- _Supplied information_:
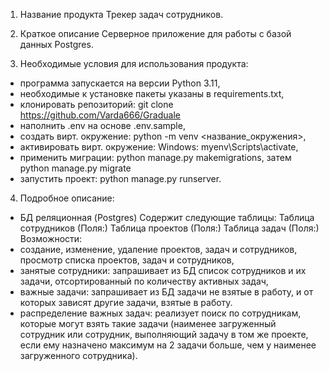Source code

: 1. Название продукта
Трекер задач сотрудников. 

2. Краткое описание
Cерверное приложение для работы с базой данных Postgres.

3. Необходимые условия для использования продукта:
- программа запускается на версии Python 3.11,
- необходимые к установке пакеты указаны в requirements.txt,
- клонировать репозиторий: git clone https://github.com/Varda666/Graduale
- наполнить .env на основе .env.sample, 
- создать вирт. окружение: python -m venv <название_окружения>, 
- активировать вирт. окружение: Windows: myenv\Scripts\activate, 
- применить миграции: python manage.py makemigrations, 
затем python manage.py migrate 
- запустить проект: python manage.py runserver.

4. Подробное описание:
- БД реляционная (Postgres)
Содержит следующие таблицы:
Таблица сотрудников (Поля:)
Таблица проектов (Поля:)
Таблица задач (Поля:)
Возможности:
- создание, изменение, удаление проектов, задач и сотрудников, просмотр списка 
проектов, задач и сотрудников,
- занятые сотрудники: запрашивает из БД список сотрудников и их задачи, 
отсортированный по количеству активных задач,
- важные задачи: запрашивает из БД задачи не взятые в работу, 
и от которых зависят другие задачи, взятые в работу.
- распределение важных задач: реализует поиск по сотрудникам, 
которые могут взять такие задачи (наименее загруженный сотрудник 
или сотрудник, выполняющий задачу в том же проекте, если ему назначено 
максимум на 2 задачи больше, чем у наименее загруженного сотрудника).

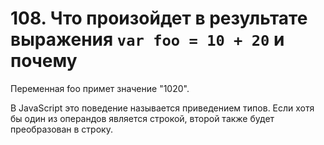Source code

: # 108. Что произойдет в результате выражения `var foo = 10 + 20` и почему

Переменная foo примет значение "1020".

В JavaScript это поведение называется приведением типов. Если хотя бы один из операндов является строкой, второй также будет преобразован в строку.
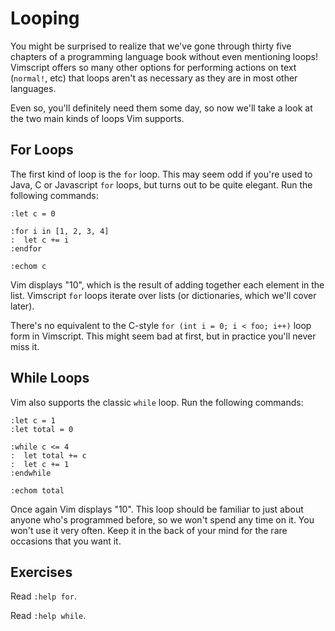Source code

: Looping
=======

You might be surprised to realize that we've gone through thirty five chapters
of a programming language book without even mentioning loops!  Vimscript offers
so many other options for performing actions on text (`normal!`, etc) that loops
aren't as necessary as they are in most other languages.

Even so, you'll definitely need them some day, so now we'll take a look at the
two main kinds of loops Vim supports.

For Loops
---------

The first kind of loop is the `for` loop.  This may seem odd if you're used to
Java, C or Javascript `for` loops, but turns out to be quite elegant.  Run the
following commands:

    :let c = 0

    :for i in [1, 2, 3, 4]
    :  let c += i
    :endfor

    :echom c

Vim displays "10", which is the result of adding together each element in the
list.  Vimscript `for` loops iterate over lists (or dictionaries, which we'll
cover later).

There's no equivalent to the C-style `for (int i = 0; i < foo; i++)` loop form in
Vimscript.  This might seem bad at first, but in practice you'll never miss it.

While Loops
-----------

Vim also supports the classic `while` loop.  Run the following commands:

    :let c = 1
    :let total = 0

    :while c <= 4
    :  let total += c
    :  let c += 1
    :endwhile

    :echom total

Once again Vim displays "10".  This loop should be familiar to just about anyone
who's programmed before, so we won't spend any time on it.  You won't use it
very often.  Keep it in the back of your mind for the rare occasions that you
want it.

Exercises
---------

Read `:help for`.

Read `:help while`.
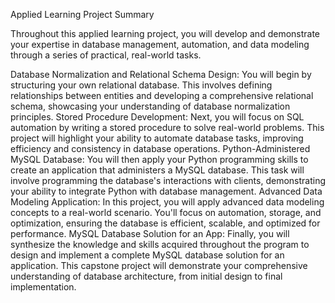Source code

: Applied Learning Project Summary

Throughout this applied learning project, you will develop and demonstrate your expertise in database management, automation, and data modeling through a series of practical, real-world tasks.

Database Normalization and Relational Schema Design: You will begin by structuring your own relational database. This involves defining relationships between entities and developing a comprehensive relational schema, showcasing your understanding of database normalization principles.
Stored Procedure Development: Next, you will focus on SQL automation by writing a stored procedure to solve real-world problems. This project will highlight your ability to automate database tasks, improving efficiency and consistency in database operations.
Python-Administered MySQL Database: You will then apply your Python programming skills to create an application that administers a MySQL database. This task will involve programming the database's interactions with clients, demonstrating your ability to integrate Python with database management.
Advanced Data Modeling Application: In this project, you will apply advanced data modeling concepts to a real-world scenario. You'll focus on automation, storage, and optimization, ensuring the database is efficient, scalable, and optimized for performance.
MySQL Database Solution for an App: Finally, you will synthesize the knowledge and skills acquired throughout the program to design and implement a complete MySQL database solution for an application. This capstone project will demonstrate your comprehensive understanding of database architecture, from initial design to final implementation.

- _Exercise_:
Lines that hold the word "проектов" are the ones to copy from the entries above.

- _Solution below_:
Таблица проектов (Поля:)
- создание, изменение, удаление проектов, задач и сотрудников, просмотр списка 
проектов, задач и сотрудников,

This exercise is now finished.